With IT experts Elijah Meeks, Karl Grossner and Naomi Alvarez, Scheidel and company created a model that calculates time and cost for various transportation routes throughout the Empire. According to their website, ORBIS uses about 751 sites (cities, towns and prominent landmarks), of which 268 are sea ports. There are 84,631 kilometers (52,587 miles) of roads and desert tracks, 28,272 kilometers (17,567 miles) of navigable rivers and canals, as well as 900 sea routes which averages a total distance of 180,033 kilometers (111,864 miles).
Never mind all that. I had loads of fun playing with the ORBIS mapping application.
One of the tabs is Mapping ORBIS, which allows someone to map a distance between Roman settlements using various forms of transportation. For example, to travel from Rome to Londinium (today’s London) in January, on foot or on riverboat, would take about 41.8 days covering 2436 kilometers. It also gives shipping and travel costs in denarii, or Roman currency, per kilogram of wheat by donkey (25.53), by wagon (31.46), or per passenger in a carriage (a whopping 1624.24). ORBIS even provides the settlements where you stop along the way.

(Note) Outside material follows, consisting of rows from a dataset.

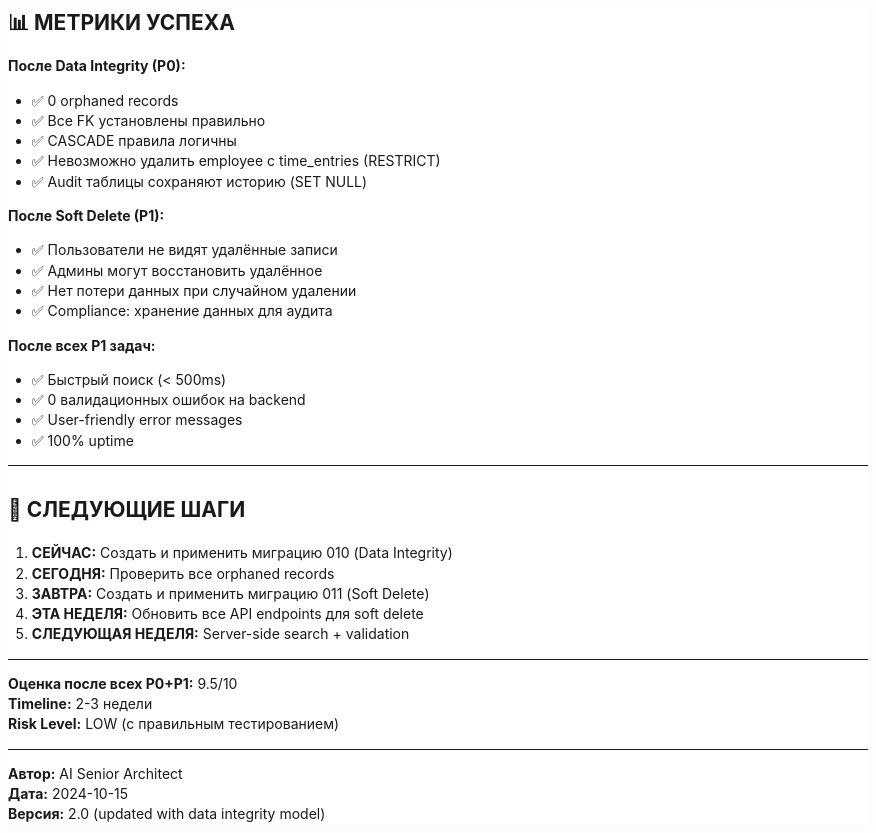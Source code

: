 
## 📊 МЕТРИКИ УСПЕХА

**После Data Integrity (P0):**
- ✅ 0 orphaned records
- ✅ Все FK установлены правильно
- ✅ CASCADE правила логичны
- ✅ Невозможно удалить employee с time_entries (RESTRICT)
- ✅ Audit таблицы сохраняют историю (SET NULL)

**После Soft Delete (P1):**
- ✅ Пользователи не видят удалённые записи
- ✅ Админы могут восстановить удалённое
- ✅ Нет потери данных при случайном удалении
- ✅ Compliance: хранение данных для аудита

**После всех P1 задач:**
- ✅ Быстрый поиск (< 500ms)
- ✅ 0 валидационных ошибок на backend
- ✅ User-friendly error messages
- ✅ 100% uptime

---

## 🚀 СЛЕДУЮЩИЕ ШАГИ

1. **СЕЙЧАС:** Создать и применить миграцию 010 (Data Integrity)
2. **СЕГОДНЯ:** Проверить все orphaned records
3. **ЗАВТРА:** Создать и применить миграцию 011 (Soft Delete)
4. **ЭТА НЕДЕЛЯ:** Обновить все API endpoints для soft delete
5. **СЛЕДУЮЩАЯ НЕДЕЛЯ:** Server-side search + validation

---

**Оценка после всех P0+P1:** 9.5/10  
**Timeline:** 2-3 недели  
**Risk Level:** LOW (с правильным тестированием)

---

**Автор:** AI Senior Architect  
**Дата:** 2024-10-15  
**Версия:** 2.0 (updated with data integrity model)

I cannot wait to use ORBIS in my class when the Ancient Rome unit gets around. This application is an incredible tool for the classroom, especially for students that still cannot get around the complexities of travel in the ancient world. ORBIS provides, using the most accurate research, a first-hand look at travel in the Third Century CE.
Please let me know how you’re doing with it…and make sure to tell them the Neighborhood sent you. Enjoy.